Pictures stay out; everything else from the first line of the entries down through the line with "Командой **help** можно" gets copied exactly.

# Data for review
-.-.-
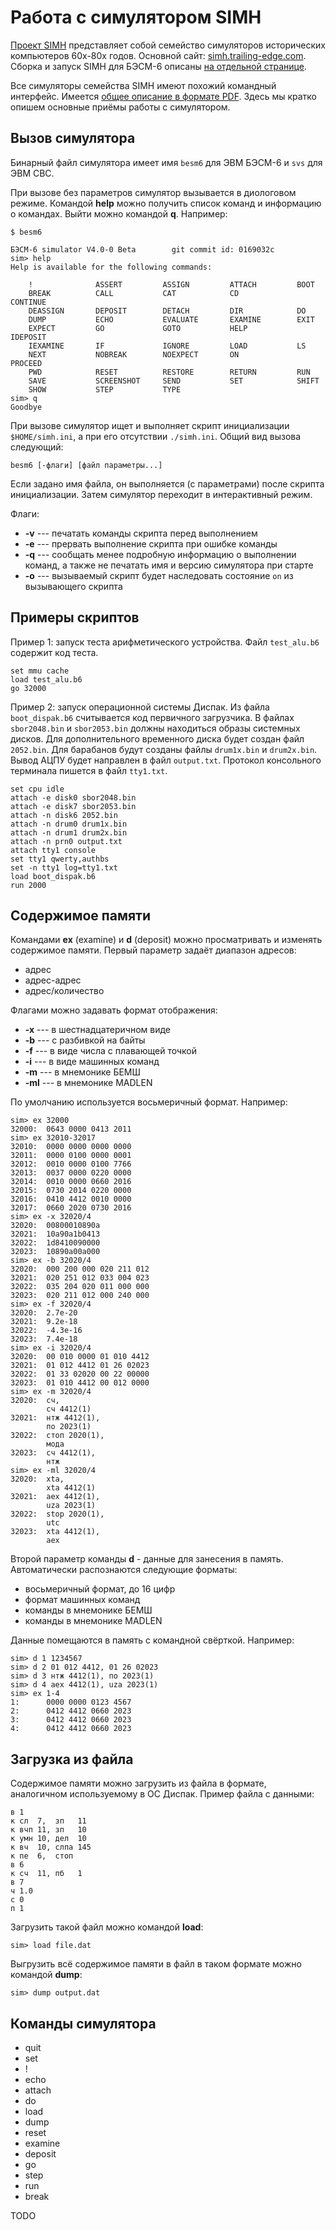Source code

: 
# Работа с симулятором SIMH

[Проект SIMH](https://ru.wikipedia.org/wiki/SIMH) представляет собой семейство симуляторов
исторических компьютеров 60х-80х годов. Основной сайт:
[simh.trailing-edge.com](http://simh.trailing-edge.com/). Сборка и запуск SIMH для БЭСМ-6
описаны [на отдельной странице](Building).

Все симуляторы семейства SIMH имеют похожий командный интерфейс.
Имеется [общее описание в формате PDF](http://simh.trailing-edge.com/pdf/simh_doc.pdf).
Здесь мы кратко опишем основные приёмы работы с симулятором.

## Вызов симулятора

Бинарный файл симулятора имеет имя `besm6` для ЭВМ БЭСМ-6 и `svs` для ЭВМ СВС.

При вызове без параметров симулятор вызывается в диологовом режиме.
Командой **help** можно получить список команд и информацию о командах.
Выйти можно командой **q**. Например:
```
$ besm6

БЭСМ-6 simulator V4.0-0 Beta        git commit id: 0169032c
sim> help
Help is available for the following commands:

    !              ASSERT         ASSIGN         ATTACH         BOOT
    BREAK          CALL           CAT            CD             CONTINUE
    DEASSIGN       DEPOSIT        DETACH         DIR            DO
    DUMP           ECHO           EVALUATE       EXAMINE        EXIT
    EXPECT         GO             GOTO           HELP           IDEPOSIT
    IEXAMINE       IF             IGNORE         LOAD           LS
    NEXT           NOBREAK        NOEXPECT       ON             PROCEED
    PWD            RESET          RESTORE        RETURN         RUN
    SAVE           SCREENSHOT     SEND           SET            SHIFT
    SHOW           STEP           TYPE
sim> q
Goodbye
```

При вызове симулятор ищет и выполняет скрипт инициализации `$HOME/simh.ini`, а при его отсутствии
`./simh.ini`. Общий вид вызова следующий:

```
besm6 [-флаги] [файл параметры...]
```

Если задано имя файла, он выполняется (с параметрами) после скрипта инициализации.
Затем симулятор переходит в интерактивный режим.

Флаги:
 * **-v** --- печатать команды скрипта перед выполнением
 * **-e** --- прервать выполнение скрипта при ошибке команды
 * **-q** --- сообщать менее подробную информацию о выполнении команд, а также не печатать имя и версию симулятора при старте
 * **-o** --- вызываемый скрипт будет наследовать состояние `on` из вызывающего скрипта

## Примеры скриптов

Пример 1: запуск теста арифметического устройства. Файл `test_alu.b6` содержит код теста.
```
set mmu cache
load test_alu.b6
go 32000
```

Пример 2: запуск операционной системы Диспак. Из файла `boot_dispak.b6` считывается код
первичного загрузчика. В файлах `sbor2048.bin` и `sbor2053.bin` должны находиться
образы системных дисков. Для дополнительного временного диска будет создан файл `2052.bin`.
Для барабанов будут созданы файлы `drum1x.bin` и `drum2x.bin`.
Вывод АЦПУ будет направлен в файл `output.txt`.
Протокол консольного терминала пишется в файл `tty1.txt`.
```
set cpu idle
attach -e disk0 sbor2048.bin
attach -e disk7 sbor2053.bin
attach -n disk6 2052.bin
attach -n drum0 drum1x.bin
attach -n drum1 drum2x.bin
attach -n prn0 output.txt
attach tty1 console
set tty1 qwerty,authbs
set -n tty1 log=tty1.txt
load boot_dispak.b6
run 2000
```

## Содержимое памяти

Командами **ex** (examine) и **d** (deposit) можно просматривать и изменять
содержимое памяти. Первый параметр задаёт диапазон адресов:

 * адрес
 * адрес-адрес
 * адрес/количество

Флагами можно задавать формат отображения:

 * **-x** --- в шестнадцатеричном виде
 * **-b** --- с разбивкой на байты
 * **-f** --- в виде числа с плавающей точкой
 * **-i** --- в виде машинных команд
 * **-m** --- в мнемонике БЕМШ
 * **-ml** --- в мнемонике MADLEN

По умолчанию используется восьмеричный формат. Например:
```
sim> ex 32000
32000:  0643 0000 0413 2011
sim> ex 32010-32017
32010:  0000 0000 0000 0000
32011:  0000 0100 0000 0001
32012:  0010 0000 0100 7766
32013:  0037 0000 0220 0000
32014:  0010 0000 0660 2016
32015:  0730 2014 0220 0000
32016:  0410 4412 0010 0000
32017:  0660 2020 0730 2016
sim> ex -x 32020/4
32020:  00800010890a
32021:  10a90a1b0413
32022:  1d8410090000
32023:  10890a00a000
sim> ex -b 32020/4
32020:  000 200 000 020 211 012
32021:  020 251 012 033 004 023
32022:  035 204 020 011 000 000
32023:  020 211 012 000 240 000
sim> ex -f 32020/4
32020:  2.7e-20
32021:  9.2e-18
32022:  -4.3e-16
32023:  7.4e-18
sim> ex -i 32020/4
32020:  00 010 0000 01 010 4412
32021:  01 012 4412 01 26 02023
32022:  01 33 02020 00 22 00000
32023:  01 010 4412 00 012 0000
sim> ex -m 32020/4
32020:  сч,
        сч 4412(1)
32021:  нтж 4412(1),
        по 2023(1)
32022:  стоп 2020(1),
        мода
32023:  сч 4412(1),
        нтж
sim> ex -ml 32020/4
32020:  xta,
        xta 4412(1)
32021:  aex 4412(1),
        uza 2023(1)
32022:  stop 2020(1),
        utc
32023:  xta 4412(1),
        aex
```

Второй параметр команды **d** - данные для занесения в память.
Автоматически распознаются следующие форматы:

 * восьмеричный формат, до 16 цифр
 * формат машинных команд
 * команды в мнемонике БЕМШ
 * команды в мнемонике MADLEN

Данные помещаются в память с командной свёрткой.
Например:
```
sim> d 1 1234567
sim> d 2 01 012 4412, 01 26 02023
sim> d 3 нтж 4412(1), по 2023(1)
sim> d 4 aex 4412(1), uza 2023(1)
sim> ex 1-4
1:      0000 0000 0123 4567
2:      0412 4412 0660 2023
3:      0412 4412 0660 2023
4:      0412 4412 0660 2023
```

## Загрузка из файла

Содержимое памяти можно загрузить из файла в формате, аналогичном используемому в ОС Диспак.
Пример файла с данными:
```
в 1
к сл  7,  зп   11
к вчп 11, зп   10
к умн 10, дел  10
к вч  10, слпа 145
к пе  6,  стоп
в 6
к сч  11, пб   1
в 7
ч 1.0
с 0
п 1
```
Загрузить такой файл можно командой **load**:
```
sim> load file.dat
```
Выгрузить всё содержимое памяти в файл в таком формате можно командой **dump**:
```
sim> dump output.dat
```

## Команды симулятора

 * quit
 * set
 * !
 * echo
 * attach
 * do
 * load
 * dump
 * reset
 * examine
 * deposit
 * go
 * step
 * run
 * break

TODO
-.-.-
# Exercise result
Source code

: 
# Работа с симулятором SIMH

[Проект SIMH](https://ru.wikipedia.org/wiki/SIMH) представляет собой семейство симуляторов
исторических компьютеров 60х-80х годов. Основной сайт:
[simh.trailing-edge.com](http://simh.trailing-edge.com/). Сборка и запуск SIMH для БЭСМ-6
описаны [на отдельной странице](Building).

Все симуляторы семейства SIMH имеют похожий командный интерфейс.
Имеется [общее описание в формате PDF](http://simh.trailing-edge.com/pdf/simh_doc.pdf).
Здесь мы кратко опишем основные приёмы работы с симулятором.

## Вызов симулятора

Бинарный файл симулятора имеет имя `besm6` для ЭВМ БЭСМ-6 и `svs` для ЭВМ СВС.

При вызове без параметров симулятор вызывается в диологовом режиме.
Командой **help** можно получить список команд и информацию о командах.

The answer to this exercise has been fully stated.